Which means once again, we have to point out the countries you are talking about have small, nearly homogenous populations, distributed among a few population centers. How small exactly? The United States has more millionaires than Sweden has people. Even then, the millionaires in Sweden appear to have inherited their wealth. Why does Sweden have the type of “income equality” that they do? Probably because their middle class pays most of the taxes, and if you happen to be a high earner you have incentive to leave….because the taxes there suck balls.
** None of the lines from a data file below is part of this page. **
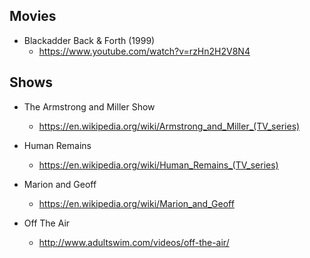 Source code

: ## Movies

 - Blackadder Back & Forth (1999)
   - https://www.youtube.com/watch?v=rzHn2H2V8N4

## Shows

- The Armstrong and Miller Show
   - https://en.wikipedia.org/wiki/Armstrong_and_Miller_(TV_series)

 - Human Remains
   - https://en.wikipedia.org/wiki/Human_Remains_(TV_series)

 - Marion and Geoff
   - https://en.wikipedia.org/wiki/Marion_and_Geoff

 - Off The Air
   - http://www.adultswim.com/videos/off-the-air/
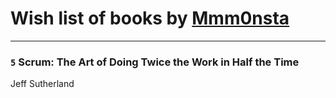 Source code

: # Wish list of books by [Mmm0nsta](https://www.facebook.com/app_scoped_user_id/920784524722527/)
---

### `5` Scrum: The Art of Doing Twice the Work in Half the Time
Jeff Sutherland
At any rate, here is a book I am sure you never read that explains how many of these so called “successes” are actually the result of free market reforms that have been put in place since the 70’s…when the Swedes figured out they were turning into what we now call Venezuela. So how do you conclude?
By contrast, progressive Democrats are calling for universal health care, increased aid to the poor, and programs offering free or at least subsidized college tuition. They’re calling for aid that helps middle- and lower-income parents afford quality child care. And they propose paying for these benefits with increased taxes on high incomes and large fortunes.
Yes, because Universal Healthcare is working out in Finland. If you need to find out how well that works out in the US, one simply need to look at how well the Veteran’s Administration is meeting the challenge of providing universal healthcare to 3-4% of the US population. Its particularly bad if you live in a rural area.
Which I assume an asshole like you is okay with fucking over the half of the country that doesn’t vote for your preferred politicians.